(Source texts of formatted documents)
——

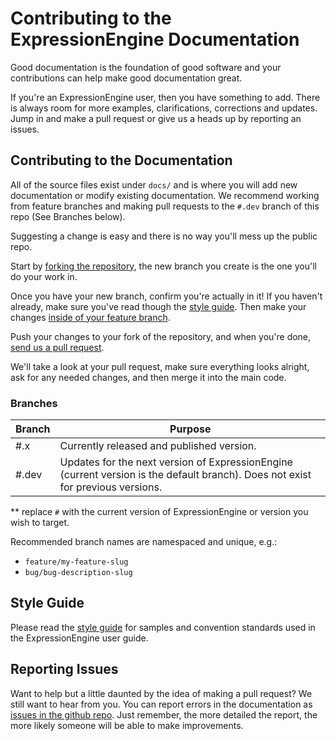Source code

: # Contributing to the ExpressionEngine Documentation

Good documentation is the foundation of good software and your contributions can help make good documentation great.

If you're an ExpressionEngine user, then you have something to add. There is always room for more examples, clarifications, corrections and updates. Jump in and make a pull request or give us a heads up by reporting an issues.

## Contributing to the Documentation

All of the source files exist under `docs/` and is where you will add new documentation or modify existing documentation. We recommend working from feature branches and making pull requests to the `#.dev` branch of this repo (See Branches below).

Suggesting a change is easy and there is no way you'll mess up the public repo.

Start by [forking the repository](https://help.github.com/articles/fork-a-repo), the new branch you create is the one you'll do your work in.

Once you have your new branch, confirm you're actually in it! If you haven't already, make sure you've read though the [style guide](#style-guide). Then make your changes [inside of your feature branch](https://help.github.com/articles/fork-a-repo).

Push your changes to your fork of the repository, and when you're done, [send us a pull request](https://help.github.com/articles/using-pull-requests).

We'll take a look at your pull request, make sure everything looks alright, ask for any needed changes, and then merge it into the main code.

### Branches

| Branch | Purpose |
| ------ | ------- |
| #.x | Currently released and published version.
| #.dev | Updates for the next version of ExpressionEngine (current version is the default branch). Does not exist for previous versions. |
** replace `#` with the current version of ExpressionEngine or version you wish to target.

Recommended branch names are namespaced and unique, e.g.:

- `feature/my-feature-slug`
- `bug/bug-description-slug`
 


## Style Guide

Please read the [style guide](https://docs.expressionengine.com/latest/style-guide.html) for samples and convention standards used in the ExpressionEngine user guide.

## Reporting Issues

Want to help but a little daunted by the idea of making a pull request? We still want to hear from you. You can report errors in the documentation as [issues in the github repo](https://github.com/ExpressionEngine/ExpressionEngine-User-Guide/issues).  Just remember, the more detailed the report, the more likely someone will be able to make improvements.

——

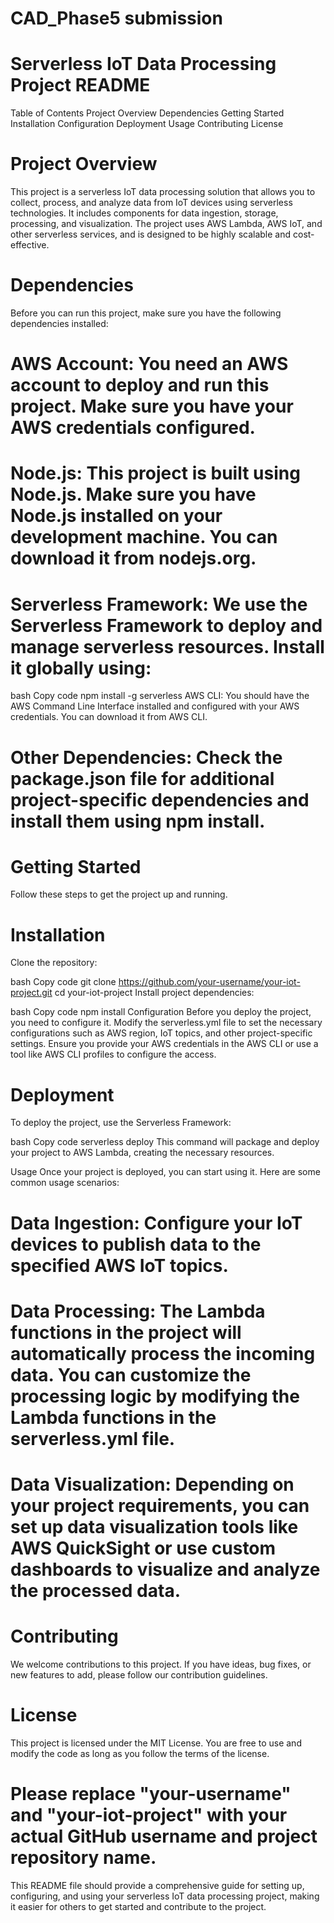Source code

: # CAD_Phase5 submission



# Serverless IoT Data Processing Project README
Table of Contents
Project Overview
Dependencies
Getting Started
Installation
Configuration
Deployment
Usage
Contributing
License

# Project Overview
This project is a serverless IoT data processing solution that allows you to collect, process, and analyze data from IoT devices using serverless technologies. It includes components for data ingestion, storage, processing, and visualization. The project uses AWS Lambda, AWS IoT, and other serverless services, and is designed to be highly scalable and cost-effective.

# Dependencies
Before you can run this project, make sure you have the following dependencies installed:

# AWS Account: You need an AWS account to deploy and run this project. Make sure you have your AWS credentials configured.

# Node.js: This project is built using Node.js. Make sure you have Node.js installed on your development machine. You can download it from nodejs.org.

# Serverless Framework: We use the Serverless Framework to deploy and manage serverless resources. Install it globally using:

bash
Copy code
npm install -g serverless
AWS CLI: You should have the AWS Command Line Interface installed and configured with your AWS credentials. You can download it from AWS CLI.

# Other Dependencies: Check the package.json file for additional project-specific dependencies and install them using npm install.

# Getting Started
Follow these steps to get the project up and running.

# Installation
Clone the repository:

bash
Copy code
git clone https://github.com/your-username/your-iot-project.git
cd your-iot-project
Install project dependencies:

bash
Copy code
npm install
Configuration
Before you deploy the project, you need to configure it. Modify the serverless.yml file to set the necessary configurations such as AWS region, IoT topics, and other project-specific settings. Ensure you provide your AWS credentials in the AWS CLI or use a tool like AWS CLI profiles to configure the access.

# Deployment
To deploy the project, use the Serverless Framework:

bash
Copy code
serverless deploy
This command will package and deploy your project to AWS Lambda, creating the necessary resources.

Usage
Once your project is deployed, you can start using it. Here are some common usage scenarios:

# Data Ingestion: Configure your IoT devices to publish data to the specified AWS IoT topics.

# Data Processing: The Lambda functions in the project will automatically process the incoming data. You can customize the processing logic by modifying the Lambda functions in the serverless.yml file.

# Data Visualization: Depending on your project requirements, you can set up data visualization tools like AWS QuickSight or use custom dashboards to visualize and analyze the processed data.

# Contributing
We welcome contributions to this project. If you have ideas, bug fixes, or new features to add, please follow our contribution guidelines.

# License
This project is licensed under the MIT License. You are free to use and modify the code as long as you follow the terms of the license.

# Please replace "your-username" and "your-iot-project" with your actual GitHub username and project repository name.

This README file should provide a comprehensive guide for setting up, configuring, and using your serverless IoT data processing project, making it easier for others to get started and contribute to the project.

——

* **Task to complete**: Each line in the entries above, starting at the line with "# Serverless Framework: We" and ending at the line with "npm install -g serverless", is to be printed exactly, and only those lines.

* **Answer below**:
# Serverless Framework: We use the Serverless Framework to deploy and manage serverless resources. Install it globally using:

bash
Copy code
npm install -g serverless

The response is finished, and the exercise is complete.